Most of these species do their best work in a planted tank. Browse the plant database, or let the finder rank every plant against your exact setup.
Frequently asked questions
Which snails are guaranteed never to breed in my tank?
Nerites (zebra, horned, tiger, and related), black devil snails, and chopstick snails. All three lay eggs whose larvae require brackish or marine water to develop, so nothing ever hatches in freshwater. The only side effect is cosmetic: nerite eggs sit on hardscape as hard white dots for months.
What makes pest snails different from these species?

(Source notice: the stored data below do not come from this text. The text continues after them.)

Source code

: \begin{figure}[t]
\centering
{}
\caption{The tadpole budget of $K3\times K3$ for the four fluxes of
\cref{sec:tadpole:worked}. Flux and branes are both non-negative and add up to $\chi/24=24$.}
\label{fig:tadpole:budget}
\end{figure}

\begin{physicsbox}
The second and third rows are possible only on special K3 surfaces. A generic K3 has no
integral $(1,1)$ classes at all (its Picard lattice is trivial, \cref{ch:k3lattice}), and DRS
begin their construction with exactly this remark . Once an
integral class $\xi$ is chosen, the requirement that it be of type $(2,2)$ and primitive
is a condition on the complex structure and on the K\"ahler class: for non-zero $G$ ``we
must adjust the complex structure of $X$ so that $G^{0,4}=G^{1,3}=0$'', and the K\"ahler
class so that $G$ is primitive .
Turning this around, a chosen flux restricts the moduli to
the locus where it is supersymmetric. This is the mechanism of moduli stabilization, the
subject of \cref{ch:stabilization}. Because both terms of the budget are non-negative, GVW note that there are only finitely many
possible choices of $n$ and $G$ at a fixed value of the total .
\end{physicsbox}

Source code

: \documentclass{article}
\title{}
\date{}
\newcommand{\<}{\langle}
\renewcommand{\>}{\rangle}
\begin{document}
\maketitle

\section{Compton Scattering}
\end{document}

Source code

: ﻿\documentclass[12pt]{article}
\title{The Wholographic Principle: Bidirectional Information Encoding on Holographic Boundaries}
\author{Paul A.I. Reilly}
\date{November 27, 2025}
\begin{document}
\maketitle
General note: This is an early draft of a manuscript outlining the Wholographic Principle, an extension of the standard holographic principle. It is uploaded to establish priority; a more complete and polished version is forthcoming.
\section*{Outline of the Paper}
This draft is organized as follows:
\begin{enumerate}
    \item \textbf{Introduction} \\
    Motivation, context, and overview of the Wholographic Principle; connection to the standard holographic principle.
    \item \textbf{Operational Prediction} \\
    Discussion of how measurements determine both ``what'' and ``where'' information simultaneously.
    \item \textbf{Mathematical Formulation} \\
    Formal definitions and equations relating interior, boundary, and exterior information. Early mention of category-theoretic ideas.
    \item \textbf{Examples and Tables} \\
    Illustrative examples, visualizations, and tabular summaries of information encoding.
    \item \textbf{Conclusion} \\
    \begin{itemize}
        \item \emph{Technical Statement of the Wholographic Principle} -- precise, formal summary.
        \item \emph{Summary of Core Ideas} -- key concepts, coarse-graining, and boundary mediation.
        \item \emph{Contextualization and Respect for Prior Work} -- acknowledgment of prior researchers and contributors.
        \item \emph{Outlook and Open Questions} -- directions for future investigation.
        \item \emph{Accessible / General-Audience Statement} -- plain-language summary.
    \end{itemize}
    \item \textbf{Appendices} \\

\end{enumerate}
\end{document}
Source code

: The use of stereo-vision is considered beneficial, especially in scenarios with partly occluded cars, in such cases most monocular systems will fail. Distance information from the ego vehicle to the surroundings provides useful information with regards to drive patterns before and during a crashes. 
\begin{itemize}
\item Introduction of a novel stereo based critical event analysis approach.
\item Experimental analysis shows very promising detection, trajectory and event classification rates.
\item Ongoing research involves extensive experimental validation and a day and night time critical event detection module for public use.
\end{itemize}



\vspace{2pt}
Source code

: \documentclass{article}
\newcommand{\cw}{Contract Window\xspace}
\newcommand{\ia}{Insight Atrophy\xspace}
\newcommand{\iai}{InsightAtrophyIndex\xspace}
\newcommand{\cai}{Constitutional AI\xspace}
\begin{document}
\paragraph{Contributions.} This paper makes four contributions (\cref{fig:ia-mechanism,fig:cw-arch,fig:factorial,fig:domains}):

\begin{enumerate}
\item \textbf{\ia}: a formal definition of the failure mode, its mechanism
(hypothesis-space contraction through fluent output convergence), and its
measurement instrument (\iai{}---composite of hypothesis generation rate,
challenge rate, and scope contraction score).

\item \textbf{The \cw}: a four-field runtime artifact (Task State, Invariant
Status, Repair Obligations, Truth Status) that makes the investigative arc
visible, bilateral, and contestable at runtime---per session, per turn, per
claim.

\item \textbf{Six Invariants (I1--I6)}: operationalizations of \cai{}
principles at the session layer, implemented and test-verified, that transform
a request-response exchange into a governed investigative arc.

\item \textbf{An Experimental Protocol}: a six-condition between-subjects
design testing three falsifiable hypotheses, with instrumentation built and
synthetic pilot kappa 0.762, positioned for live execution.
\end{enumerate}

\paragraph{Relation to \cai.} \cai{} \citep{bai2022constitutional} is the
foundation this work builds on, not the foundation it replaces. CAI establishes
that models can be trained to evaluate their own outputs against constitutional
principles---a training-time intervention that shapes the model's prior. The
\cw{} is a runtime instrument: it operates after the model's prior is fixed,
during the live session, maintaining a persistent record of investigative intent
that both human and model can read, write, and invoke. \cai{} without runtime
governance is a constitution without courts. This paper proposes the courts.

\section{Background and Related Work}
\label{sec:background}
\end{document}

Pest species — bladder snails, ramshorns, Malaysian trumpets — are hermaphroditic or parthenogenetic fast breeders whose numbers track food supply, so one hitchhiker becomes hundreds in an overfed tank. The species on this list either cannot reproduce in freshwater at all or bear single live young a few times a year.
Do I need a male and female for the slow-breeding snails?
Yes — rabbit, trapdoor, white wizard, and blueberry snails all have separate sexes, so a single animal will never reproduce. Mystery snails too, though a female can store sperm for months after purchase and surprise you with one clutch laid above the waterline, where it is easy to remove.